Material for this exercise -
══════════

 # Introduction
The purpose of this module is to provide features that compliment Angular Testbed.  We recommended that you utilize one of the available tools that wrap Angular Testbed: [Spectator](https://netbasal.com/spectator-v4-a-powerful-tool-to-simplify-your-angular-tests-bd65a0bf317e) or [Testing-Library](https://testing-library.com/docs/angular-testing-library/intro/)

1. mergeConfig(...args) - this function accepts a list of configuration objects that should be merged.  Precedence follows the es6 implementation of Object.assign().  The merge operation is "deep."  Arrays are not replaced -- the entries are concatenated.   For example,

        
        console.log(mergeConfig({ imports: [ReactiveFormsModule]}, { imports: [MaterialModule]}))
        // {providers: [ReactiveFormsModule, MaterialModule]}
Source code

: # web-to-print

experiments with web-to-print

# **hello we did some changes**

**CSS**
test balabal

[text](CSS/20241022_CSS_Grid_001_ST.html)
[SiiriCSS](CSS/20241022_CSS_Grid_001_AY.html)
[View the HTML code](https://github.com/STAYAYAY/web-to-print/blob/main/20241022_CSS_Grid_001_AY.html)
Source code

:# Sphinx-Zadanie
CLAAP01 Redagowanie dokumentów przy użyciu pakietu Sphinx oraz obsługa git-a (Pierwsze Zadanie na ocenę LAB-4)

══════════

Your goal - After reading the listing, write out every line of it exactly.

Answer section -
 # Introduction
The purpose of this module is to provide features that compliment Angular Testbed.  We recommended that you utilize one of the available tools that wrap Angular Testbed: [Spectator](https://netbasal.com/spectator-v4-a-powerful-tool-to-simplify-your-angular-tests-bd65a0bf317e) or [Testing-Library](https://testing-library.com/docs/angular-testing-library/intro/)

1. mergeConfig(...args) - this function accepts a list of configuration objects that should be merged.  Precedence follows the es6 implementation of Object.assign().  The merge operation is "deep."  Arrays are not replaced -- the entries are concatenated.   For example,

        
        console.log(mergeConfig({ imports: [ReactiveFormsModule]}, { imports: [MaterialModule]}))
        // {providers: [ReactiveFormsModule, MaterialModule]}
Source code

: # web-to-print

experiments with web-to-print

# **hello we did some changes**

**CSS**
test balabal

[text](CSS/20241022_CSS_Grid_001_ST.html)
[SiiriCSS](CSS/20241022_CSS_Grid_001_AY.html)
[View the HTML code](https://github.com/STAYAYAY/web-to-print/blob/main/20241022_CSS_Grid_001_AY.html)
Source code

:# Sphinx-Zadanie
CLAAP01 Redagowanie dokumentów przy użyciu pakietu Sphinx oraz obsługa git-a (Pierwsze Zadanie na ocenę LAB-4)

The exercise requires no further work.